[Python-ideas] should there be a difference between generators and iterators?
dangyogi at gmail.com
Fri Sep 5 17:24:14 CEST 2008
Bruce Leban wrote:
> I don't think I like the other suggestions. Having an exception in
> some random part of a loop throw *into* the iterator of the loop, just
> seems weird. For the examples, you give, couldn't break_ do the throw
First, the easy part. Yes break could also do a throw (see my response
There are two ways to try to visualize this.
A function, say 'bar', has input and produces output. When it raises an
exception, there could be two reasons for this:
1. It doesn't like its input (in which case the input might be fixed
and new values provided), or
2. It's unable to produce its output.
With traditional functions, the caller of 'bar' is responsible for
providing its input and also receives its output:
input = foo(...)
output = bar(input)
output = bar(foo(...))
Since the function called to produce the input ('foo') is no longer
around when 'bar' is called, the distinction above hasn't been
important, because either way the caller has to deal with the problem.

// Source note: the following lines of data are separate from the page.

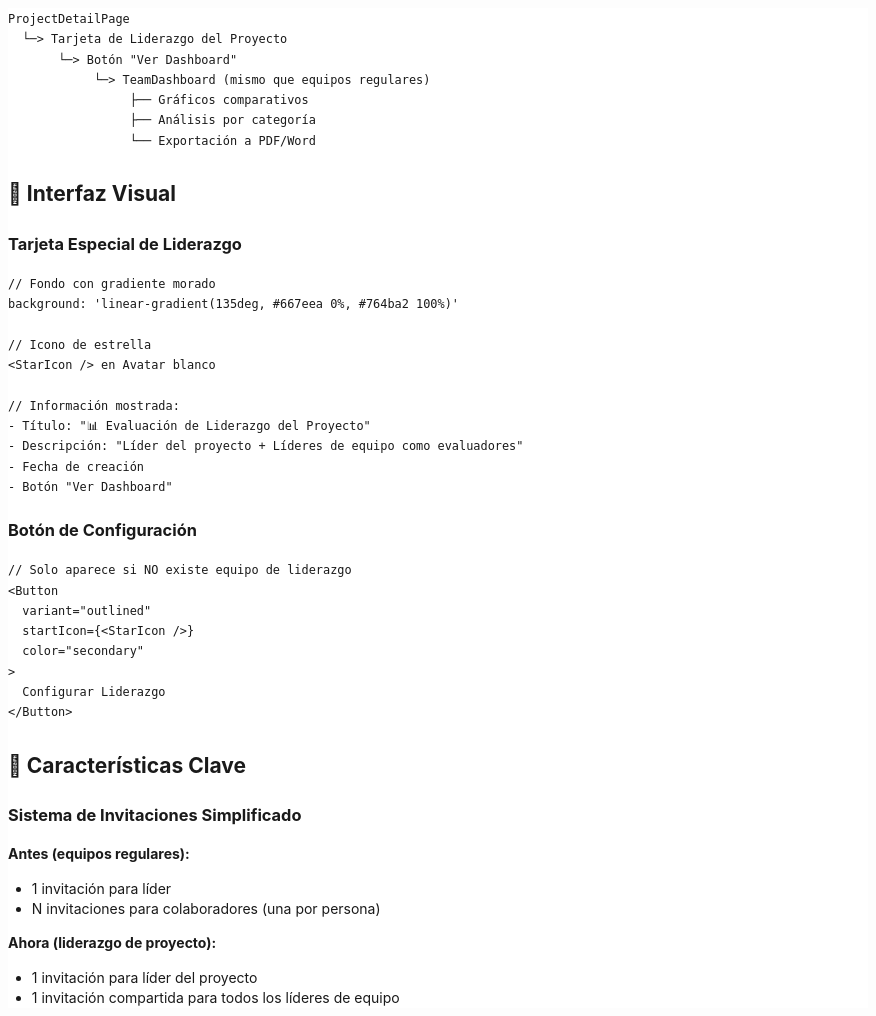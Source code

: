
 ```
ProjectDetailPage
  └─> Tarjeta de Liderazgo del Proyecto
       └─> Botón "Ver Dashboard"
            └─> TeamDashboard (mismo que equipos regulares)
                 ├── Gráficos comparativos
                 ├── Análisis por categoría
                 └── Exportación a PDF/Word
```

## 🎨 Interfaz Visual

### Tarjeta Especial de Liderazgo

```tsx
// Fondo con gradiente morado
background: 'linear-gradient(135deg, #667eea 0%, #764ba2 100%)'

// Icono de estrella
<StarIcon /> en Avatar blanco

// Información mostrada:
- Título: "📊 Evaluación de Liderazgo del Proyecto"
- Descripción: "Líder del proyecto + Líderes de equipo como evaluadores"
- Fecha de creación
- Botón "Ver Dashboard"
```

### Botón de Configuración

```tsx
// Solo aparece si NO existe equipo de liderazgo
<Button
  variant="outlined"
  startIcon={<StarIcon />}
  color="secondary"
>
  Configurar Liderazgo
</Button>
```

## 🔑 Características Clave

### Sistema de Invitaciones Simplificado

**Antes (equipos regulares):**
- 1 invitación para líder
- N invitaciones para colaboradores (una por persona)

**Ahora (liderazgo de proyecto):**
- 1 invitación para líder del proyecto
- 1 invitación compartida para todos los líderes de equipo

In the first case, the caller might produce some other input value and
call 'bar' again. In the second case, the caller must proceed without
But when generators provide input to a function, the generator is still
around when the function is run. So it makes sense, in the first case,
to raise the exception in the generator and give it a chance to fix the
input value. And this is exactly how the new (in 2.5) 'throw' method is
defined to act on the generator side (in PEP 342).
If we knew which exceptions meant "bad input" vs "output not possible",
we could only raise the first kind in the generator. But we don't know
So it makes sense to first raise all exceptions on the input side in the
generator. If the generator recognizes the exception (i.e., as an
'input error' exception) and can fix the problem, then 'bar' may still
be able to produce output. If not, then forward the exception on to the
output side of 'bar' (as an 'output not possible' exception).
Applying this logic to the 'for' statement is what leads to my point #2:
for input in foo(...):
output = bar(input)
If 'bar' raises an exception, it should first go to 'foo' (if 'foo' has
a 'throw' method), and then to the outer block containing the 'for'
statement. If the generator's 'throw' method returns a value, then the
'for' statement would assign this value to 'input' and run its body
again, proceeding normally (the exception has been taken care of). If
the generator's 'throw' method does not handle the exception, then it is
re-raised in the outer block containing the 'for' statement.
Reading the definition of the 'throw' method for generators in PEP 342,
I naturally thought that the 'for' statement would abide by this new
protocol. I was surprised to learn that it didn't. Since generators
are nearly always used in a 'for' statement, how is this new method to
be utilized? This isn't easily done. The code ends up looking like:
g = foo(...)
for input in g:
output = bar(input)
break # from 'while', can't easily break from 'for'
input = g.throw(*sys.exc_info())
> To get __enter__ and __exit__ behavior for an iterator, can't you just
> wrap it in class that provides that capability and calls close?
Sure, contextlib.closing. But, just as it's nice that files support
__enter__ and __exit__, it would be nice if other objects that need to
be closed (sockets, generators, etc) did too. And, with the example set
by 'file', one is lead to expect this support in these other cases...
Since there is no need to clean up after iterators in general, but only
for generators specifically; and since the BDFL has nixed my point #5,
it makes sense to only add the __enter__ and __exit__ to generators.
(And, by extension, itertools).
> You might need itertools to have some support that extended iterator
> class but that seems simpler.
I don't follow you here.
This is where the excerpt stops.